Qcells – A subsidiary of Hanwha Group, Qcells is a major producer from South Korea that shipped over 8 gigawatts of solar modules in 2021. The company has manufacturing facilities in South Korea, Malaysia, and China (Source 3).

Future Outlook

The future growth prospects for solar power look very bright. According to projections, solar energy capacity is expected to expand rapidly in the coming years as costs continue to fall and solar technology improves.

The International Energy Agency (IEA) projects that solar power could generate up to 16% of the world’s electricity by 2050. The IEA forecasts solar capacity growing by over 17% per year on average between 2022 and 2050, led by expansion in China and India.¹ This would require $1.3 trillion in solar investments through 2050.

Several innovations could further advance solar technology and lower costs.
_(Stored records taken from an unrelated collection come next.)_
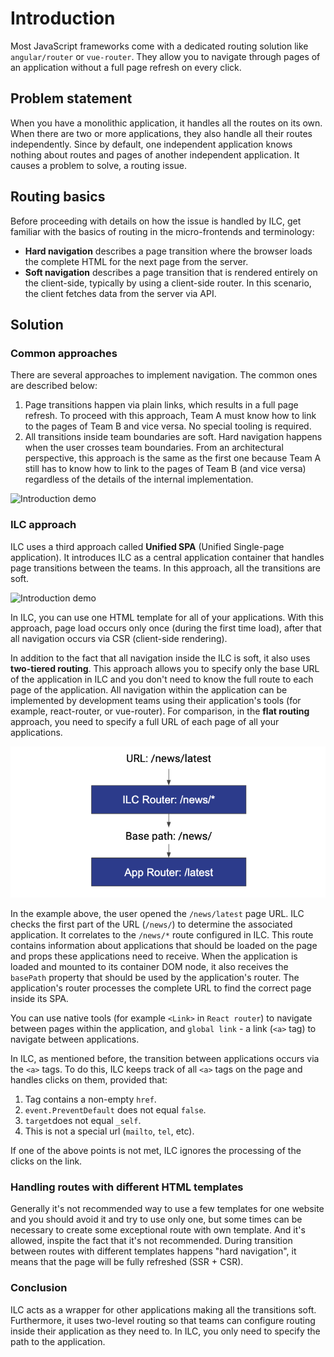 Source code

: # Introduction

Most JavaScript frameworks come with a dedicated routing solution like `angular/router` or `vue-router`.
They allow you to navigate through pages of an application without a full page refresh on every click.

## Problem statement

When you have a monolithic application, it handles all the routes on its own. When there are two or more applications, they also handle all their routes independently. Since by default, one independent application knows nothing about routes and pages of another independent application. It causes a problem to solve, a routing issue.

## Routing basics

Before proceeding with details on how the issue is handled by ILC, get familiar with the basics of routing in the micro-frontends and terminology:

- **Hard navigation** describes a page transition where the browser
loads the complete HTML for the next page from the server.
- **Soft navigation** describes a page transition that is rendered entirely on the client-side, typically by using a client-side router. In this scenario, the client fetches data from the server via API.

## Solution

### Common approaches

There are several approaches to implement navigation. The common ones are described below:

1. Page transitions happen via plain links, which results in a full page refresh. To proceed with this approach, Team A must know how to link to the pages of Team B and vice versa. No special tooling is required.
1. All transitions inside team boundaries are soft. Hard navigation happens when the user crosses team boundaries. From an architectural perspective, this approach is the same as the first one because Team A still has to know how to link to the pages of Team B (and vice versa) regardless of the details of the internal implementation.

![Introduction demo](../assets/routes/introduction-demo.png)

### ILC approach

ILC uses a third approach called **Unified SPA** (Unified Single-page application). It introduces ILC as a central application container that handles page transitions between the teams. In this approach, all the transitions are soft.

![Introduction demo](../assets/routes/introduction-demo2.png)

In ILC, you can use one HTML template for all of your applications. With this approach, page load occurs only once (during the first time load), after that all navigation occurs via CSR (client-side rendering).

In addition to the fact that all navigation inside the ILC is soft, it also uses **two-tiered routing**. This approach allows you to specify only the base URL of the application in ILC and you don't need to know the full route to each page of the application. All navigation within the application can be implemented by development teams using their application's tools (for example, react-router, or vue-router).
For comparison, in the **flat routing** approach, you need to specify a full URL of each page of all your applications.

!["2-tiered routing" approach](../assets/2_tiered_routing.png)

In the example above, the user opened the `/news/latest` page URL. ILC checks the first part of the URL (`/news/`) to determine the associated application. It correlates to the `/news/*` route configured in ILC. This route contains information about applications that should be loaded on the page and props these applications need to receive. When the application is loaded and mounted to its container DOM node, it also receives the `basePath` property that should be used by the application's router. The application's router processes the complete URL to find the correct page inside its SPA.

You can use native tools (for example `<Link>` in `React router`) to navigate between pages within the application, and `global link` - a link (`<a>` tag) to navigate between applications.

In ILC, as mentioned before, the transition between applications occurs via the `<a>` tags. To do this, ILC keeps track of all `<a>` tags on the page and handles clicks on them, provided that:

1. Tag contains a non-empty `href`.
1. `event.PreventDefault` does not equal `false`.
1. `target`does not equal `_self`.
1. This is not a special url (`mailto`, `tel`, etc).

If one of the above points is not met, ILC ignores the processing of the clicks on the link.

### Handling routes with different HTML templates
Generally it's not recommended way to use a few templates for one website and you should avoid it and try to use only one, but some times can be necessary to create some exceptional route with own template. And it's allowed, inspite the fact that it's not recommended. During transition between routes with different templates happens "hard navigation", it means that the page will be fully refreshed (SSR + CSR).

### Conclusion

ILC acts as a wrapper for other applications making all the transitions soft. Furthermore, it uses two-level routing so that teams can configure routing inside their application as they need to. In ILC, you only need to specify the path to the application.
These include improvements in solar cell efficiency, new solar cell materials like perovskites, battery storage integration, floating solar farms, and solar-powered hydrogen production. If these innovations accelerate, projections for solar growth could prove conservative.

With solar already among the cheapest sources of new electricity generation, projections point to it continuing its rapid growth in the coming decades. Further cost reductions through technological improvements and economies of scale could solidify solar’s role as a leading renewable energy source of the future.